▸ **EXERCISE**: Look through the data for the string "foodi". Copy every line where it is found.

[DATA EXCERPTS Boundary: Start]

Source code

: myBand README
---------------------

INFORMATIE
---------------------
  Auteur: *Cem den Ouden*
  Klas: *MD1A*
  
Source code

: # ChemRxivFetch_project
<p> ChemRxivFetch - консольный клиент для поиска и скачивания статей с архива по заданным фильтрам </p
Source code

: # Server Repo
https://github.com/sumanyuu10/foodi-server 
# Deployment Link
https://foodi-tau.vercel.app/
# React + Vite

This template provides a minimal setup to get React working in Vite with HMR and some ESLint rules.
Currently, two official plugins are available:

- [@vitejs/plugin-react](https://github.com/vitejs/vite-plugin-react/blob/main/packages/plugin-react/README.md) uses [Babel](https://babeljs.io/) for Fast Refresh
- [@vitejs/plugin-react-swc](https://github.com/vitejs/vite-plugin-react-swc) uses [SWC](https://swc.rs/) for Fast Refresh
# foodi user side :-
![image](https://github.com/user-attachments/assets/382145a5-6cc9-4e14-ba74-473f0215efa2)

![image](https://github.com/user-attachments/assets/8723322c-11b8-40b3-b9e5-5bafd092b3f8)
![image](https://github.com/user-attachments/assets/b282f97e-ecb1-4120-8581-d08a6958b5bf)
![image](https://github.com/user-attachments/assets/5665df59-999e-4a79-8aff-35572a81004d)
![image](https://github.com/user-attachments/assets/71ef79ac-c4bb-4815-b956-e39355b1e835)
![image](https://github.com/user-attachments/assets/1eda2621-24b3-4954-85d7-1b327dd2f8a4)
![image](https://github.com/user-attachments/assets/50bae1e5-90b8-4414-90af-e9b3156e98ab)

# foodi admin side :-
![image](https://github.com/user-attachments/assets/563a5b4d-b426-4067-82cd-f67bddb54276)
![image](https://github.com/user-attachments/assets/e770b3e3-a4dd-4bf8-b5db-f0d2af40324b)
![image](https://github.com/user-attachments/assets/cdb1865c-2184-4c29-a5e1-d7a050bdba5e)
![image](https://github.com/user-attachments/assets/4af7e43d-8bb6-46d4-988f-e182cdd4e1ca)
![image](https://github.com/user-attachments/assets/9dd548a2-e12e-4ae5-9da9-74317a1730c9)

[DATA EXCERPTS Boundary: End]

▸ **TASK SOLUTION**:
https://github.com/sumanyuu10/foodi-server 
https://foodi-tau.vercel.app/
# foodi user side :-
# foodi admin side :-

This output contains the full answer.